## The Satija-Ketoja system

Satija and Ketoja discovered an interesting dynamical system in course of the study of the Schrödinger equation for one electron in a two dimensional periodic lattice on a uniform magnetic ﬁeld. While this equation and its variants have several uses in physics, that is not our concern here. Rather, we shall purely focus on the neglected mathematical aspects of the Satija-Ketoja system in a form completely removed from its connections to quantum mechanics. To our knowledge, some of this has never been explicitly discussed. The Satija-Ketoja map is two dimensional map with a strikingly simple definition:

$x_{n+1}=\dfrac{1}{x_n-E+2\sigma\cos(2\pi\theta_n)}$

$\theta_{n+1}=(\theta_n+\omega) \mod 1$

Unless stated otherwise for all the experiments described here we recursively perform the above mapping for 100,000 iterations. Here, the parameter $E$ stems from the eigenvalue of the underlying Schrödinger equation. It may be taken as 0 or for the purposes of the experiments shown here as 0.1 – it is not of much consequence for our purpose. For the first experiment (Figure 1) we set the parameter $\omega=e$, i.e. 2.718281828. $\theta_n$ the angle variable of the map changes by increments of size $\omega$. However, since we are taking modulo 1 of the value, our $\theta_n$ axis is bounded between 0 and 1 and effectively projects the map on the surface of a cylinder of unit circumference. The parameter $\sigma$ is then made to vary between .1 to 2. We find that as $\sigma$ changes the map generates an attractor, whose “core” evolves from a simple closed curve (on the said cylinder; .1, .25); to a curve with one break (.5), to one with break and a separate branch (.75), to a strange attractor at $\sigma=1$. For $\sigma>1$ attractor becomes a many branched curve with trails of points (1.25, 1.5, 1.75, 2).

Figure 1

In our next experiment (Figure 2) with the S-K system we keep $\sigma=1$ and set $\omega$ to the following values: $\phi$ (Golden Ratio), $\sqrt{2}$, $\sqrt{3}$, $\sqrt[3]{2}$, $e$, $\pi$, $\sqrt{10}$, $\tfrac{22}{7}$, $\tfrac{355}{113}$. The first 7 are irrational while the last two are rational and the well-known 1st and 3rd convergents of the continuous fraction expressions for $\pi$.

Figure 2

Another way of visualizing this attractor is in a $\theta_n$-independent manner by plotting $x_n$ and $x_{n+1}$ (Figure 3) for the same values of $\sigma$ as above. This reveals the strange attractor structure in a rectangular hyperbolic framework. This latter framework comes from form of the definition of $x_{n+1}$ which involves a reciprocal relation with $x_n$

Figure 3

We notice that for all irrational values both these representations define complicated attractors. In the case of the $x_n-\theta_n$ plots they are either of the form of a many branched curve with point trails or a strange attractor similar to that seen with $e$ in our first experiment. However, the two rational $\omega$ values produce “sparse” attractors of the form of a small number of attracting points. The closer the rational number is to the irrational number it approximates the denser is its attractor and the degree to which it recapitulates the structure of the irrational attractor (compare $\tfrac{22}{7}$ to $\tfrac{355}{113}$ and both to $\pi$). However, two relatively close irrationals (e.g. $\pi$ and $\sqrt{10}$) have no particular similarity in their attractors.

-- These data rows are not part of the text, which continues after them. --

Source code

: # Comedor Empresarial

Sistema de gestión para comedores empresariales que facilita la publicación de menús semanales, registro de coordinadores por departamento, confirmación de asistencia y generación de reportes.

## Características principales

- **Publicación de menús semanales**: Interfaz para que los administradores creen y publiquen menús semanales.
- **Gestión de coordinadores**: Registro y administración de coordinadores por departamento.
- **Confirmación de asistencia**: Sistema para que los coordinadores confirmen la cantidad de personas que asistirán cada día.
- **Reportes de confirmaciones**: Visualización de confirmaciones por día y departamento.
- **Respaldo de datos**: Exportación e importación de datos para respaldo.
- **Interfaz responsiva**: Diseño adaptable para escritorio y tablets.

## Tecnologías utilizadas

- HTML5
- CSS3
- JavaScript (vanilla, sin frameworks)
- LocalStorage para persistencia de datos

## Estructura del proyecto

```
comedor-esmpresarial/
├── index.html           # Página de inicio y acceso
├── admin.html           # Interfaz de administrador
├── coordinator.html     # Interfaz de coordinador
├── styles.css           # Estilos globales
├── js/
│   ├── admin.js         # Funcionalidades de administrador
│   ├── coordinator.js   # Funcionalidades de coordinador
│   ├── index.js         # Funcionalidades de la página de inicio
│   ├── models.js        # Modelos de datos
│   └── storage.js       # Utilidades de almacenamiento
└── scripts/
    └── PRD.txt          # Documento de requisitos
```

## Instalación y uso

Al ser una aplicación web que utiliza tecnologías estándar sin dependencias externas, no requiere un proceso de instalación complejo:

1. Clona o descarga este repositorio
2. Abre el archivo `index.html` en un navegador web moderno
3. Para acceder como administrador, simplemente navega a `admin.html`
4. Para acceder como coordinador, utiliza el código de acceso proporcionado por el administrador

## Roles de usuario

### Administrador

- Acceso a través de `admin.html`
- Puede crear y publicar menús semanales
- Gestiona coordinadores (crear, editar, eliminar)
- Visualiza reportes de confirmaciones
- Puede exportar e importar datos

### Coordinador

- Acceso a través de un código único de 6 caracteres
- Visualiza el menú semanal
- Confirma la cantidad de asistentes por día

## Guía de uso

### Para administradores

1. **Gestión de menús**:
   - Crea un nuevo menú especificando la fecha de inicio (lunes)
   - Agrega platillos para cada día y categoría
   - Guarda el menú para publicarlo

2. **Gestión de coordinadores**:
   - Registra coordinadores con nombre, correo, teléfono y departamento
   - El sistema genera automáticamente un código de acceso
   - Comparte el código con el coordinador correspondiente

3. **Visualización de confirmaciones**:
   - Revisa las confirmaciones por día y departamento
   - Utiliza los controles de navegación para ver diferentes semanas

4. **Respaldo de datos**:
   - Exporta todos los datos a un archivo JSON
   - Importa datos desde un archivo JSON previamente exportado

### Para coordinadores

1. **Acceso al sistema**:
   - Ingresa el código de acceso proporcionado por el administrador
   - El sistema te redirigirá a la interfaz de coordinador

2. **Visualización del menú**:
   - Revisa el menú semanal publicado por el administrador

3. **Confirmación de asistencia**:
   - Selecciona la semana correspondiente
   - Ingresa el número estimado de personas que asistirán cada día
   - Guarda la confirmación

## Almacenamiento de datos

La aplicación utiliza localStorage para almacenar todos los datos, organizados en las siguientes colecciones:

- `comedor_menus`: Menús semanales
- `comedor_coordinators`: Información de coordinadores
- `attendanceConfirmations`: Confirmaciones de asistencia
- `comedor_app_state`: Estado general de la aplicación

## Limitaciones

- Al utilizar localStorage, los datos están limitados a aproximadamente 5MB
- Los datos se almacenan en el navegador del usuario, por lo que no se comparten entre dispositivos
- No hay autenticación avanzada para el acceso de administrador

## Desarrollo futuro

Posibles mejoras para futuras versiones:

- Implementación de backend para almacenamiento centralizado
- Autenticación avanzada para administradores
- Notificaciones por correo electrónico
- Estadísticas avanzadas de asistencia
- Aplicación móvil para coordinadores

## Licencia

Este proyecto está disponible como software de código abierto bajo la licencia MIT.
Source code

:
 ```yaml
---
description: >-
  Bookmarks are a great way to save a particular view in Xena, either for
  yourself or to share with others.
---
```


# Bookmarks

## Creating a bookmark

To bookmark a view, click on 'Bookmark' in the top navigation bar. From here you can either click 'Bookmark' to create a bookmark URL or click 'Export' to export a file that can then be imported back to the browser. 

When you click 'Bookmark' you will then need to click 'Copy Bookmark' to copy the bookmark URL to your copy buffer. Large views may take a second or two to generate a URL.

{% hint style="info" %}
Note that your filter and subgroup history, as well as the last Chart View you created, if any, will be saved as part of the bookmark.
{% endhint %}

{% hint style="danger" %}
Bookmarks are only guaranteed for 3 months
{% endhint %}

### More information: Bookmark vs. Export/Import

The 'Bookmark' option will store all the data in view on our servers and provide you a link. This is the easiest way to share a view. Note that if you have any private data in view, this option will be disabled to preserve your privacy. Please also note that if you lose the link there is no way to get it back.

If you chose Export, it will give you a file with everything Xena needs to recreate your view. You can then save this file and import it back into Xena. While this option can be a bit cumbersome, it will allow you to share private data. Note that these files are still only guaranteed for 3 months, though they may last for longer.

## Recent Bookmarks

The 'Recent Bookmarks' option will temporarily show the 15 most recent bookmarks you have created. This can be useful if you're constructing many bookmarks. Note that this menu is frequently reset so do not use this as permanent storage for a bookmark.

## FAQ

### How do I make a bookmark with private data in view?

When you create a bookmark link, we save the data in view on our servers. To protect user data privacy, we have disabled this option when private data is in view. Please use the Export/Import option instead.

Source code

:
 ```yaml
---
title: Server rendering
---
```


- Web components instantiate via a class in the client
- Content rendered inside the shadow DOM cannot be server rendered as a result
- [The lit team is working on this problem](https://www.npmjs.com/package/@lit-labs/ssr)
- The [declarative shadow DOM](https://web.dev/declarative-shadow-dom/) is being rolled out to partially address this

While the modulo operator confines $\theta_{n+1}$ to a cylinder of unit circumference, the hyperbolic framework for $x_{n+1}$ in principle makes it unbounded allowing to take a value between $-\infty :\infty$. In the above plots we used all $x_n$ within the range -4:4. But what is the entire range covered by $x_n$? To see that simply we plot all $x_n$ values obtained for each $\omega$ in the above experiment (Figure 4).

Figure 4

This plot reveals a striking feature: For irrational $\omega$ values $x_n$ can explore a very wide range with rare values that are huge in magnitude. However, for rational values $x_n$ remains bounded in a relatively small range. For example, using $\omega=e$, in our next experiment $92.7\%$ fall within the range -4:4. It has a mean of 0.00551 and a median of 0.0326 but a large standard deviation of 102.38 and can explore values ranging from -14899.84 to 13963.58. Figure 5 shows part of this peculiar distribution.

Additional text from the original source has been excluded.